* _WORK TO COMPLETE_:
Give the records below again, exactly as they appear.

(Items from a dataset)
# # #

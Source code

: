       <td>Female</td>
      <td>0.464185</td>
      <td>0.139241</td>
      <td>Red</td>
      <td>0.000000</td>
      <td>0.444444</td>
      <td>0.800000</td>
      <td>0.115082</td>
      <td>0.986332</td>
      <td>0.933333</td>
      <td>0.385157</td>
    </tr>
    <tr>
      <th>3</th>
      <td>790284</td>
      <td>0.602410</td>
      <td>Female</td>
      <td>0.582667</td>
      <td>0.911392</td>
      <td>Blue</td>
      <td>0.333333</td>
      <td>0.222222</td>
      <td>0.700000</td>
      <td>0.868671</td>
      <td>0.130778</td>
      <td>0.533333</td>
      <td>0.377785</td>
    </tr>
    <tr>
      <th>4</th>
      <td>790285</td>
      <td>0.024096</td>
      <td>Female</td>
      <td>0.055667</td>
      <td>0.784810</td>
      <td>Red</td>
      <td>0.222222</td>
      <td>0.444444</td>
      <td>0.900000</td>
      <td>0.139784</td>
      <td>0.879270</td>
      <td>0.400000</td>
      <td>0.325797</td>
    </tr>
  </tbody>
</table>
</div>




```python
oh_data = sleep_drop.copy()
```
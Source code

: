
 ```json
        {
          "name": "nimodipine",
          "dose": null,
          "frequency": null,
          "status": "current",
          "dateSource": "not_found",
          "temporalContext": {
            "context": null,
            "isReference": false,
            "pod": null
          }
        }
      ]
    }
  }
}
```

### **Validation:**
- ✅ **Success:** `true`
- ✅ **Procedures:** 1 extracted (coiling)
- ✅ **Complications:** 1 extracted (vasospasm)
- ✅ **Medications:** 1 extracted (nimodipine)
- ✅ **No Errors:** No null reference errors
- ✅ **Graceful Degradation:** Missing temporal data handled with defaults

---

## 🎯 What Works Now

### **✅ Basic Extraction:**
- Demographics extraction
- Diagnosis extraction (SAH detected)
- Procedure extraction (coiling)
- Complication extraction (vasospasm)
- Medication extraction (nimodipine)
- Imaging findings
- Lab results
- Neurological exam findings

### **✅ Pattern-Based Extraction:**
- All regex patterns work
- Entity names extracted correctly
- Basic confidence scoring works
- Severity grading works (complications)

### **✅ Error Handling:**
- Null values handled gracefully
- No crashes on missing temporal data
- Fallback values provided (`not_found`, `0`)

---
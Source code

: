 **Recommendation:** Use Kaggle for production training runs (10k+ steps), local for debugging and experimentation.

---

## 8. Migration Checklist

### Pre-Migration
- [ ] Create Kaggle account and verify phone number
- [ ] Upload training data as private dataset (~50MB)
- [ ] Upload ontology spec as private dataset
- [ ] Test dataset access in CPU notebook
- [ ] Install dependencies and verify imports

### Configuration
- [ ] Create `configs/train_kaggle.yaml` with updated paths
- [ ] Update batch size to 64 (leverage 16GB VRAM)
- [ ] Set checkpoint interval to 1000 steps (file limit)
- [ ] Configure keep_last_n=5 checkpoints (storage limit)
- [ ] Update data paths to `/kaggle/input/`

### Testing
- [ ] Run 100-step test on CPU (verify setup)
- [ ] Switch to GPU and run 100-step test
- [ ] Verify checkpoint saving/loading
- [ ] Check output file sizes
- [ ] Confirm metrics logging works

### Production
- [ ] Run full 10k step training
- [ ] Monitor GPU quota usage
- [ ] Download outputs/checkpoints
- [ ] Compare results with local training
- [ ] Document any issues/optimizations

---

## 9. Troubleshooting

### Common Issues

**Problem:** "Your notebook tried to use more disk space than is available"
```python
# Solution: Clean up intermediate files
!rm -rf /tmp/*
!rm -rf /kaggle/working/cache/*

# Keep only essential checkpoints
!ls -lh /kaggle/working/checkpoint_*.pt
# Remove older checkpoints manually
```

# # #

* _RESULT OF THE EXERCISE_:
Source code

:       <td>Female</td>
      <td>0.464185</td>
      <td>0.139241</td>
      <td>Red</td>
      <td>0.000000</td>
      <td>0.444444</td>
      <td>0.800000</td>
      <td>0.115082</td>
      <td>0.986332</td>
      <td>0.933333</td>
      <td>0.385157</td>
    </tr>
    <tr>
      <th>3</th>
      <td>790284</td>
      <td>0.602410</td>
      <td>Female</td>
      <td>0.582667</td>
      <td>0.911392</td>
      <td>Blue</td>
      <td>0.333333</td>
      <td>0.222222</td>
      <td>0.700000</td>
      <td>0.868671</td>
      <td>0.130778</td>
      <td>0.533333</td>
      <td>0.377785</td>
    </tr>
    <tr>
      <th>4</th>
      <td>790285</td>
      <td>0.024096</td>
      <td>Female</td>
      <td>0.055667</td>
      <td>0.784810</td>
      <td>Red</td>
      <td>0.222222</td>
      <td>0.444444</td>
      <td>0.900000</td>
      <td>0.139784</td>
      <td>0.879270</td>
      <td>0.400000</td>
      <td>0.325797</td>
    </tr>
  </tbody>
</table>
</div>




```python
oh_data = sleep_drop.copy()
```
Source code

:
 ```json
        {
          "name": "nimodipine",
          "dose": null,
          "frequency": null,
          "status": "current",
          "dateSource": "not_found",
          "temporalContext": {
            "context": null,
            "isReference": false,
            "pod": null
          }
        }
      ]
    }
  }
}
```

### **Validation:**
- ✅ **Success:** `true`
- ✅ **Procedures:** 1 extracted (coiling)
- ✅ **Complications:** 1 extracted (vasospasm)
- ✅ **Medications:** 1 extracted (nimodipine)
- ✅ **No Errors:** No null reference errors
- ✅ **Graceful Degradation:** Missing temporal data handled with defaults

---

## 🎯 What Works Now

### **✅ Basic Extraction:**
- Demographics extraction
- Diagnosis extraction (SAH detected)
- Procedure extraction (coiling)
- Complication extraction (vasospasm)
- Medication extraction (nimodipine)
- Imaging findings
- Lab results
- Neurological exam findings

### **✅ Pattern-Based Extraction:**
- All regex patterns work
- Entity names extracted correctly
- Basic confidence scoring works
- Severity grading works (complications)

### **✅ Error Handling:**
- Null values handled gracefully
- No crashes on missing temporal data
- Fallback values provided (`not_found`, `0`)

---
Source code

: **Recommendation:** Use Kaggle for production training runs (10k+ steps), local for debugging and experimentation.

---

## 8. Migration Checklist

### Pre-Migration
- [ ] Create Kaggle account and verify phone number
- [ ] Upload training data as private dataset (~50MB)
- [ ] Upload ontology spec as private dataset
- [ ] Test dataset access in CPU notebook
- [ ] Install dependencies and verify imports

### Configuration
- [ ] Create `configs/train_kaggle.yaml` with updated paths
- [ ] Update batch size to 64 (leverage 16GB VRAM)
- [ ] Set checkpoint interval to 1000 steps (file limit)
- [ ] Configure keep_last_n=5 checkpoints (storage limit)
- [ ] Update data paths to `/kaggle/input/`

### Testing
- [ ] Run 100-step test on CPU (verify setup)
- [ ] Switch to GPU and run 100-step test
- [ ] Verify checkpoint saving/loading
- [ ] Check output file sizes
- [ ] Confirm metrics logging works

### Production
- [ ] Run full 10k step training
- [ ] Monitor GPU quota usage
- [ ] Download outputs/checkpoints
- [ ] Compare results with local training
- [ ] Document any issues/optimizations

---

## 9. Troubleshooting

### Common Issues

**Problem:** "Your notebook tried to use more disk space than is available"
```python
# Solution: Clean up intermediate files
!rm -rf /tmp/*
!rm -rf /kaggle/working/cache/*

# Keep only essential checkpoints
!ls -lh /kaggle/working/checkpoint_*.pt
# Remove older checkpoints manually
```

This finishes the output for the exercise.